Reproduce exactly, from the data that follows, the line with "System virtualization, which", the line with "Virtualization solved the", and every line that lies between them.

Stored data
# # # #

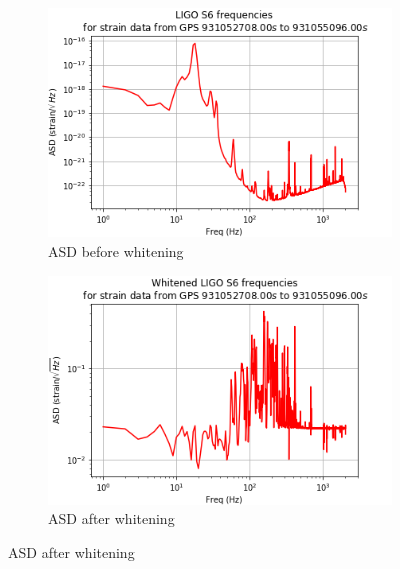\documentclass{article}
\begin{document}
\begin{figure}
\begin{subfigure}[t]{0.5\textwidth}
\includegraphics[width=\textwidth]{noise.png}
\caption{ASD before whitening}
\label{fig:prewhite}
\end{subfigure}
\begin{subfigure}[t]{0.5\textwidth}
\includegraphics[width=\textwidth]{white.png}
\caption{ASD after whitening}
\label{fig:postwhite}
\end{subfigure}


\end{figure}
\end{document}
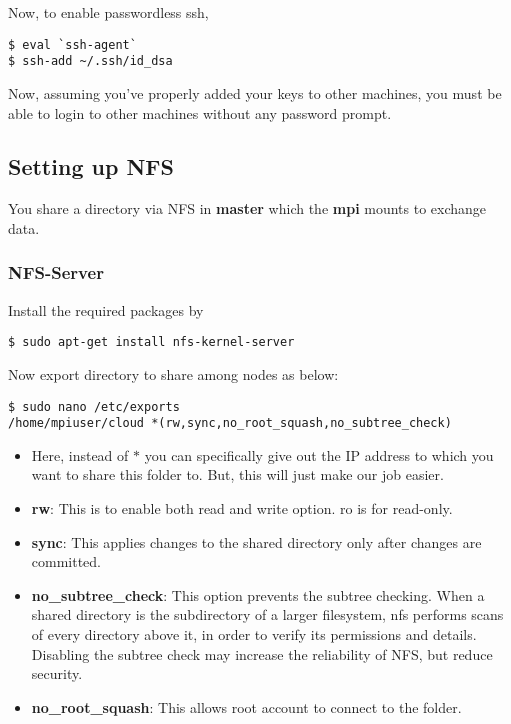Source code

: \documentclass[paper=letter, fontsize=12pt]{article}
\begin{document}
Now, to enable passwordless ssh,

\begin{verbatim}
$ eval `ssh-agent`
$ ssh-add ~/.ssh/id_dsa
\end{verbatim}

Now, assuming you’ve properly added your keys to other machines, you must be able to login to other machines without any password prompt.


\subsection{Setting up NFS}
You share a directory via NFS in \textbf{master} which the \textbf{mpi} mounts to exchange data.

\subsubsection{NFS-Server}
Install the required packages by
\begin{verbatim}
$ sudo apt-get install nfs-kernel-server
\end{verbatim}

Now export directory to share among nodes as below:
\begin{verbatim}
$ sudo nano /etc/exports
/home/mpiuser/cloud *(rw,sync,no_root_squash,no_subtree_check)
\end{verbatim}

\begin{itemize}
    \item Here, instead of $ * $ you can specifically give out the IP address to which you want to share this folder to. But, this will just make our job easier.
    
    \item \textbf{rw}: This is to enable both read and write option. ro is for read-only.
    \item \textbf{sync}: This applies changes to the shared directory only after changes are committed.
    \item \textbf{no\_subtree\_check}: This option prevents the subtree checking. When a shared directory is the subdirectory of a larger filesystem, nfs performs scans of every directory above it, in order to verify its permissions and details. Disabling the subtree check may increase the reliability of NFS, but reduce security.
    \item \textbf{no\_root\_squash}: This allows root account to connect to the folder.
\end{itemize}
\end{document}
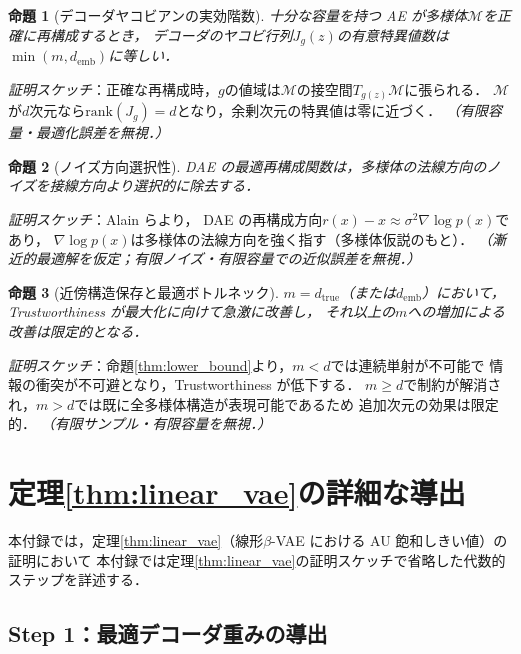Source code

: \documentclass[11pt,a4paper]{jsarticle}
\newtheorem{proposition}{命題}
\newcommand{\dtrue}{d_{\mathrm{true}}}
\newcommand{\Jg}{J_g}
\newcommand{\demb}{d_{\mathrm{emb}}}
\begin{document}
\begin{proposition}[デコーダヤコビアンの実効階数]\label{thm:rank}
十分な容量を持つ AE が多様体$\mathcal{M}$を正確に再構成するとき，
デコーダのヤコビ行列$\Jg(z)$の有意特異値数は$\min(m, \demb)$に等しい．
\end{proposition}
\textit{証明スケッチ}：正確な再構成時，$g$の値域は$\mathcal{M}$の接空間$T_{g(z)}\mathcal{M}$に張られる．
$\mathcal{M}$が$d$次元なら$\mathrm{rank}(\Jg) = d$となり，余剰次元の特異値は零に近づく．
\textit{（有限容量・最適化誤差を無視．）}

\begin{proposition}[ノイズ方向選択性]\label{thm:nsr}
DAE の最適再構成関数は，多様体の法線方向のノイズを接線方向より選択的に除去する．
\end{proposition}
\textit{証明スケッチ}：Alain ら\cite{alain2014dae}より，
DAE の再構成方向$r(x) - x \approx \sigma^2 \nabla\log p(x)$であり，
$\nabla\log p(x)$は多様体の法線方向を強く指す（多様体仮説のもと）．
\textit{（漸近的最適解を仮定；有限ノイズ・有限容量での近似誤差を無視．）}

\begin{proposition}[近傍構造保存と最適ボトルネック]\label{thm:trust}
$m = \dtrue$（または$\demb$）において，Trustworthiness が最大化に向けて急激に改善し，
それ以上の$m$への増加による改善は限定的となる．
\end{proposition}
\textit{証明スケッチ}：命題\ref{thm:lower_bound}より，$m < d$では連続単射が不可能で
情報の衝突が不可避となり，Trustworthiness が低下する．
$m \geq d$で制約が解消され，$m > d$では既に全多様体構造が表現可能であるため
追加次元の効果は限定的．
\textit{（有限サンプル・有限容量を無視．）}

\section{定理\ref{thm:linear_vae}の詳細な導出}\label{app:linear_vae_proof}

本付録では，定理\ref{thm:linear_vae}（線形$\beta$-VAE における AU 飽和しきい値）の証明において
本付録では定理\ref{thm:linear_vae}の証明スケッチで省略した代数的ステップを詳述する．

\subsection*{Step 1：最適デコーダ重みの導出}
\end{document}

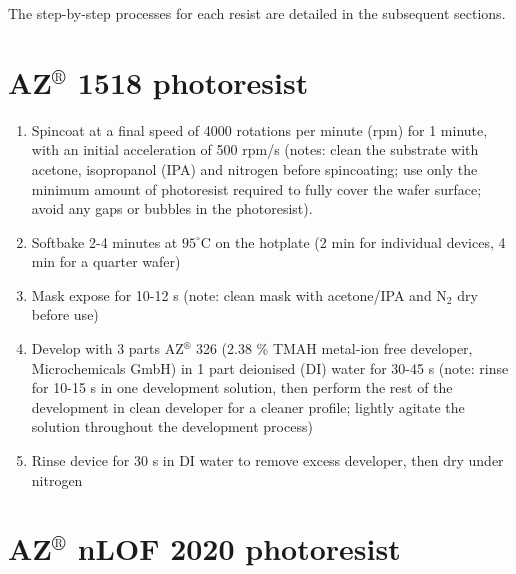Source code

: \documentclass[
  a4paper,
]{scrbook}
\begin{document}
The step-by-step processes for each resist are detailed in the
subsequent sections.

\hypertarget{azcircledr-1518-photoresist}{%
\section{\texorpdfstring{AZ\(^\circledR\) 1518
photoresist}{AZ\^{}\textbackslash circledR 1518 photoresist}}\label{azcircledr-1518-photoresist}}

\begin{enumerate}
\def\labelenumi{\arabic{enumi}.}
\item
  Spincoat at a final speed of 4000 rotations per minute (rpm) for 1
  minute, with an initial acceleration of 500 rpm/s (notes: clean the
  substrate with acetone, isopropanol (IPA) and nitrogen before
  spincoating; use only the minimum amount of photoresist required to
  fully cover the wafer surface; avoid any gaps or bubbles in the
  photoresist).
\item
  Softbake 2-4 minutes at \(95^\circ\)C on the hotplate (2 min for
  individual devices, 4 min for a quarter wafer)
\item
  Mask expose for 10-12 s (note: clean mask with acetone/IPA and N\(_2\)
  dry before use)
\item
  Develop with 3 parts AZ\(^\circledR\) 326 (2.38 \% TMAH metal-ion free
  developer, Microchemicals GmbH) in 1 part deionised (DI) water for
  30-45 s (note: rinse for 10-15 s in one development solution, then
  perform the rest of the development in clean developer for a cleaner
  profile; lightly agitate the solution throughout the development
  process)
\item
  Rinse device for 30 s in DI water to remove excess developer, then dry
  under nitrogen
\end{enumerate}

\hypertarget{azcircledr-nlof-2020-photoresist}{%
\section{\texorpdfstring{AZ\(^\circledR\) nLOF 2020
photoresist}{AZ\^{}\textbackslash circledR nLOF 2020 photoresist}}\label{azcircledr-nlof-2020-photoresist}}
\end{document}
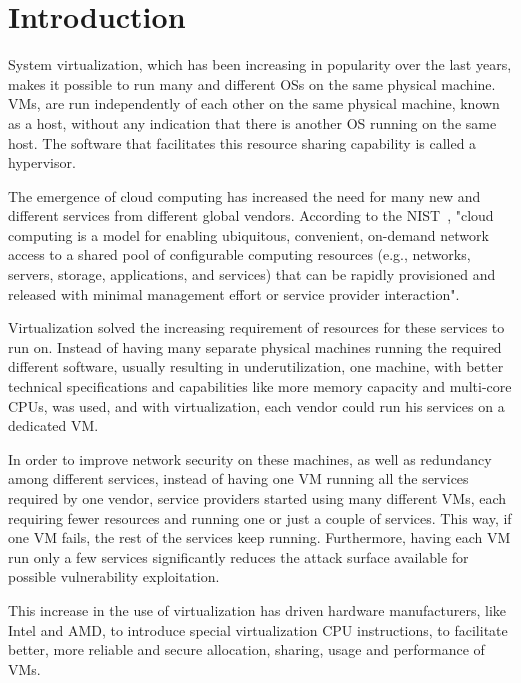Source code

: \chapter{Introduction}\label{ch:intro}

System virtualization, which has been increasing in popularity over the last years, makes it possible to run many and different \acp{OS} on the same physical machine. \acp{VM}, are run independently of each other on the same physical machine, known as a host, without any indication that there is another \ac{OS} running on the same host. The software that facilitates this resource sharing capability is called a hypervisor.

\par The emergence of cloud computing has increased the need for many new and different services from different global vendors. According to the \ac{NIST}~\cite{mell2011nist}, "cloud computing is a model for enabling ubiquitous, convenient, on-demand network access to a shared pool of configurable computing resources (e.g., networks, servers, storage, applications, and services) that can be rapidly provisioned and released with minimal management effort or service provider interaction".  

\par Virtualization solved the increasing requirement of resources for these services to run on. Instead of having many separate physical machines running the required different software, usually resulting in underutilization, one machine, with better technical specifications and capabilities like more memory capacity and multi-core \acp{CPU}, was used, and with virtualization, each vendor could run his services on a dedicated \ac{VM}. 

\par In order to improve network security on these machines, as well as redundancy among different services, instead of having one VM running all the services required by one vendor, service providers started using many different \ac{VM}s, each requiring fewer resources and running one or just a couple of services. This way, if one VM fails, the rest of the services keep running. Furthermore, having each \ac{VM} run only a few services significantly reduces the attack surface available for possible vulnerability exploitation.

\par This increase in the use of virtualization has driven hardware manufacturers, like Intel and AMD, to introduce special virtualization \ac{CPU} instructions, to facilitate better, more reliable and secure allocation, sharing, usage and performance of \ac{VM}s. 

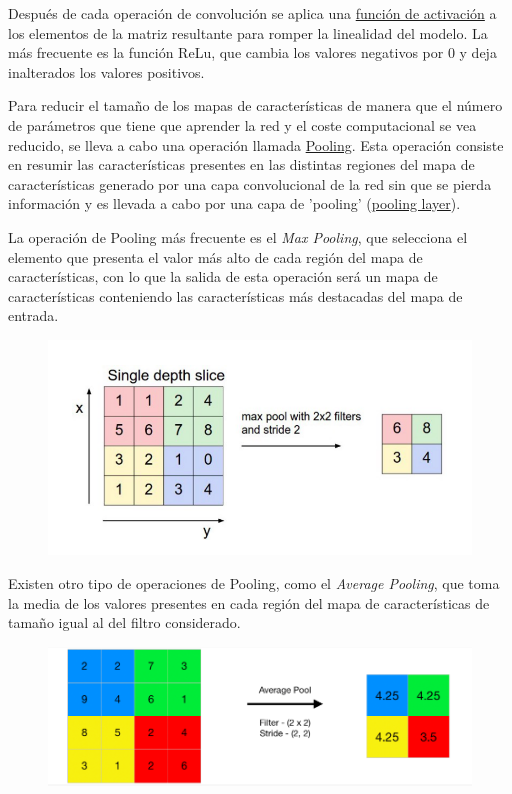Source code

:\documentclass[a4paper,11pt]{article}
\begin{document}
Después de cada operación de convolución se aplica una \underline{función de activación} a los elementos de la matriz resultante para romper la linealidad del modelo. La más frecuente es la función ReLu, que cambia los valores negativos por 0 y deja inalterados los valores positivos.

Para reducir el tamaño de los mapas de características de manera que el número de parámetros que tiene que aprender la red y el coste computacional se vea reducido, se lleva a cabo una operación llamada \underline{Pooling}. Esta operación consiste en resumir las características presentes en las distintas regiones del mapa de características generado por una capa convolucional de la red sin que se pierda información y es llevada a cabo por una capa de 'pooling' (\underline{pooling layer}).

La operación de Pooling más frecuente es el \textit{Max Pooling}, que selecciona el elemento que presenta el valor más alto de cada región del mapa de características, con lo que la salida de esta  operación será un mapa de características conteniendo las características más destacadas del mapa de entrada. 

\begin{figure}[H]
	\centering
	\includegraphics[width=0.8\linewidth]{img/cov5}
	\caption{}
	\label{fig:cov5}
\end{figure}


Existen otro tipo de operaciones de Pooling, como el \textit{Average Pooling}, que toma la media de los valores presentes en cada región del mapa de características de tamaño igual al del filtro considerado. 

\begin{figure}[H]
	\centering
	\includegraphics[width=0.8\linewidth]{img/conv9}
	\caption{}
	\label{fig:conv9}
\end{figure}
\end{document}

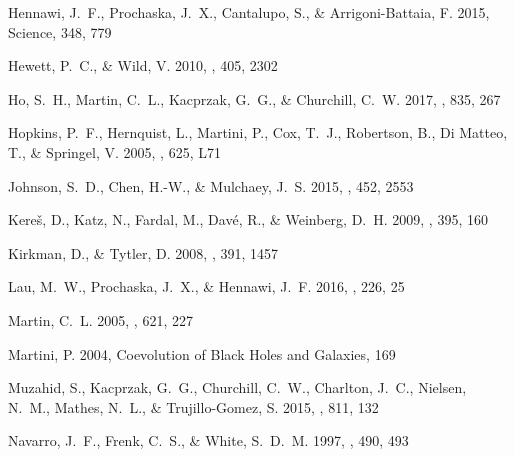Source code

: \documentclass[iop]{emulateapj}
\begin{document}
\begin{thebibliography}{45}
{Hennawi}, J.~F., {Prochaska}, J.~X., {Cantalupo}, S., \& {Arrigoni-Battaia},
  F. 2015, Science, 348, 779

{Hewett}, P.~C., \& {Wild}, V. 2010, \mnras, 405, 2302

{Ho}, S.~H., {Martin}, C.~L., {Kacprzak}, G.~G., \& {Churchill}, C.~W. 2017,
  \apj, 835, 267

{Hopkins}, P.~F., {Hernquist}, L., {Martini}, P., {Cox}, T.~J., {Robertson},
  B., {Di Matteo}, T., \& {Springel}, V. 2005, \apjl, 625, L71

{Johnson}, S.~D., {Chen}, H.-W., \& {Mulchaey}, J.~S. 2015, \mnras, 452, 2553

{Kere\v{s}}, D., {Katz}, N., {Fardal}, M., {Dav{\'e}}, R., \& {Weinberg}, D.~H.
  2009, \mnras, 395, 160

{Kirkman}, D., \& {Tytler}, D. 2008, \mnras, 391, 1457

{Lau}, M.~W., {Prochaska}, J.~X., \& {Hennawi}, J.~F. 2016, \apjs, 226, 25

{Martin}, C.~L. 2005, \apj, 621, 227

{Martini}, P. 2004, Coevolution of Black Holes and Galaxies, 169

{Muzahid}, S., {Kacprzak}, G.~G., {Churchill}, C.~W., {Charlton}, J.~C.,
  {Nielsen}, N.~M., {Mathes}, N.~L., \& {Trujillo-Gomez}, S. 2015, \apj, 811,
  132

{Navarro}, J.~F., {Frenk}, C.~S., \& {White}, S.~D.~M. 1997, \apj, 490, 493


\end{thebibliography}
\end{document}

# # # #

§ **YOUR RESPONSE**
System virtualization, which has been increasing in popularity over the last years, makes it possible to run many and different \acp{OS} on the same physical machine. \acp{VM}, are run independently of each other on the same physical machine, known as a host, without any indication that there is another \ac{OS} running on the same host. The software that facilitates this resource sharing capability is called a hypervisor.

\par The emergence of cloud computing has increased the need for many new and different services from different global vendors. According to the \ac{NIST}~\cite{mell2011nist}, "cloud computing is a model for enabling ubiquitous, convenient, on-demand network access to a shared pool of configurable computing resources (e.g., networks, servers, storage, applications, and services) that can be rapidly provisioned and released with minimal management effort or service provider interaction".  

\par Virtualization solved the increasing requirement of resources for these services to run on. Instead of having many separate physical machines running the required different software, usually resulting in underutilization, one machine, with better technical specifications and capabilities like more memory capacity and multi-core \acp{CPU}, was used, and with virtualization, each vendor could run his services on a dedicated \ac{VM}. 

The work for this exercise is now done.